- ASSIGNED TASK:
Copy every entry exactly, but skip the pictures.

- RECORDS FOR THIS TASK:
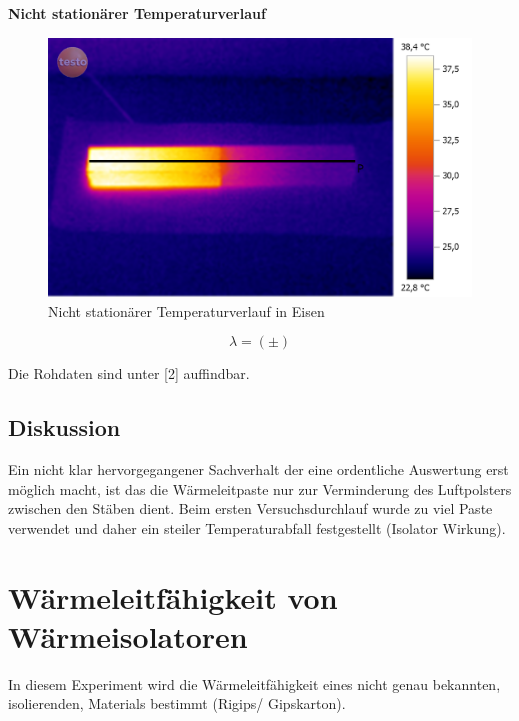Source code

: \documentclass[12pt,a4paper]{article}
\begin{document}
\begin{multicols}{2}

\textbf{Nicht stationärer Temperaturverlauf}
\begin{figure}[H]
	\centering
	\includegraphics[scale=0.12]{./BilderCorrect/Versuch_1_gradient_60.png}
	\caption{Nicht stationärer Temperaturverlauf in Eisen}
	\label{fig:nicht_stat_verlauf}
\end{figure}

$$\lambda = ( \pm )$$

Die Rohdaten sind unter [2] auffindbar.

\subsection{Diskussion}
Ein nicht klar hervorgegangener Sachverhalt der eine ordentliche Auswertung erst möglich macht, ist das die Wärmeleitpaste nur zur Verminderung des Luftpolsters zwischen den Stäben dient. Beim ersten Versuchsdurchlauf wurde zu viel Paste verwendet und daher ein steiler Temperaturabfall festgestellt (Isolator Wirkung).\\



\section{Wärmeleitfähigkeit von Wärmeisolatoren}
In diesem Experiment wird die Wärmeleitfähigkeit eines nicht genau bekannten, isolierenden, Materials bestimmt (Rigips/ Gipskarton).


\end{multicols}
\end{document}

- RESPONSE TO THE EXERCISE:
Source code

: \documentclass[12pt,a4paper]{article}
\begin{document}
\begin{multicols}{2}

\textbf{Nicht stationärer Temperaturverlauf}
\begin{figure}[H]
	\centering
	\includegraphics[scale=0.12]{./BilderCorrect/Versuch_1_gradient_60.png}
	\caption{Nicht stationärer Temperaturverlauf in Eisen}
	\label{fig:nicht_stat_verlauf}
\end{figure}

$$\lambda = ( \pm )$$

Die Rohdaten sind unter [2] auffindbar.

\subsection{Diskussion}
Ein nicht klar hervorgegangener Sachverhalt der eine ordentliche Auswertung erst möglich macht, ist das die Wärmeleitpaste nur zur Verminderung des Luftpolsters zwischen den Stäben dient. Beim ersten Versuchsdurchlauf wurde zu viel Paste verwendet und daher ein steiler Temperaturabfall festgestellt (Isolator Wirkung).\\



\section{Wärmeleitfähigkeit von Wärmeisolatoren}
In diesem Experiment wird die Wärmeleitfähigkeit eines nicht genau bekannten, isolierenden, Materials bestimmt (Rigips/ Gipskarton).


\end{multicols}
\end{document}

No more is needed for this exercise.